Morphologically, the Caspian Sea is divided into three main parts, which are more or less equal in area: a very shallow northern part with depths not exceeding 10 m, a middle part with an average depth of 170 m and a maximum depth of 790 m, and the deepest southern part, which has an average depth of 325 m and a maximum depth of 1,025 m (Avakian and Shirokov, 1994). The proportional volumes of the three parts are correspondingly 1/100, 1/3, and 2/3 of the total volume. The salinity of the Caspian Sea water ranges between 0.2 g/litre at the mouth of the Volga to 12-13 g/litre in the central and southern parts.

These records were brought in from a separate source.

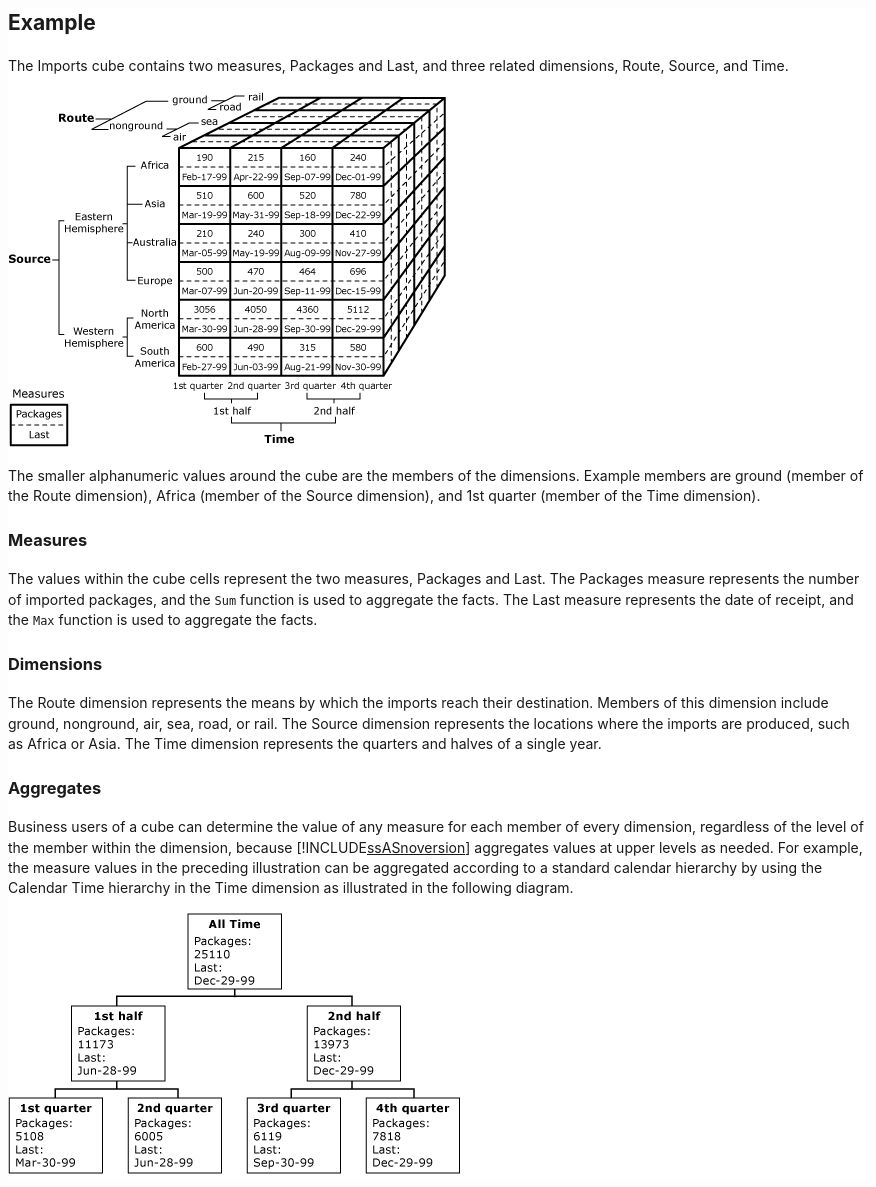 ## Example
 The Imports cube contains two measures, Packages and Last, and three related dimensions, Route, Source, and Time.

 ![Cube Example 1](../../dev-guide/media/cubeintro1.gif "Cube Example 1")

 The smaller alphanumeric values around the cube are the members of the dimensions. Example members are ground (member of the Route dimension), Africa (member of the Source dimension), and 1st quarter (member of the Time dimension).

### Measures
 The values within the cube cells represent the two measures, Packages and Last. The Packages measure represents the number of imported packages, and the `Sum` function is used to aggregate the facts. The Last measure represents the date of receipt, and the `Max` function is used to aggregate the facts.

### Dimensions
 The Route dimension represents the means by which the imports reach their destination. Members of this dimension include ground, nonground, air, sea, road, or rail. The Source dimension represents the locations where the imports are produced, such as Africa or Asia. The Time dimension represents the quarters and halves of a single year.

### Aggregates
 Business users of a cube can determine the value of any measure for each member of every dimension, regardless of the level of the member within the dimension, because [!INCLUDE[ssASnoversion](../../../includes/ssasnoversion-md.md)] aggregates values at upper levels as needed. For example, the measure values in the preceding illustration can be aggregated according to a standard calendar hierarchy by using the Calendar Time hierarchy in the Time dimension as illustrated in the following diagram.

 ![Diagram of measures organized along time dimension](../../dev-guide/media/cubeintro2.gif "Diagram of measures organized along time dimension")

Because of its relatively small volume and depth, the northern part is the most vulnerable hydrologically and, hence, ecologically and economically. In addition, the shores of the northern part are as flat as its bottom and therefore the shoreline looks very insignificant. The shoreline is very variable, depending on both (a) the longer-term, climate-induced variations in water level of the Sea as a whole and (b) short-term, local wind action. A typical situation would be a rapid increase in sealevel, usually in the cold part of the year, as a result of strong winds, mostly from a southerly direction. In the most catastrophic cases the water level increases by 3.0-4.5 m and, owing to the flat topography, the Sea penetrates far inland, inundating strips 30-50 km wide for a few hundred kilometres along the coast. During the wind-driven waves of 11-13 November 1952 the inundation covered about 17,000 km2. In such cases the damage to settlements, roads, oil installations, etc. is very high.
The latest example of wind-driven catastrophic inundation was reported in the press as this chapter was being prepared. During 1216 March 1995 in Kalmykia, an Autonomous Republic of the Russian Federation situated on the north-western coast of the Caspian Sea, the water level increased up to 3 m. Over 200,000 hectares (2,000 km2) were inundated. Losses of human life were recorded (the exact figure was not given), and 520 houses (home to 3,200 people) were destroyed. About 150,000 sheep were lost.
The Caspian Sea is a closed water body. The main tributary, the Volga, is the largest river of Europe. Its watershed area is 1,360,000 km2 or about 40 per cent of the total for the Caspian, but it brings over 80 per cent of the total surface and underground flow to the Sea. From various points of view, the Volga plays a very important role in the state of the Caspian Sea with regard to its water balance, oscillations in its water level, and its chemical and biological make-up. Through these factors the Volga influences the socioeconomic development of the Sea and the adjacent territories.
The Volga River basin belongs completely to the Russian Federation. It contains about 40 per cent of Russia's population and is responsible for one-third of both the industrial and agricultural production of Russia. Psychologically, the river is viewed as "Mother Volga," the nation's main river. An integrated, sustainable environmental management for the Caspian Sea is impossible without a proper programme of action for the Volga basin. Such a programme would extend international cooperation on the Caspian deep inside Russia to Moscow.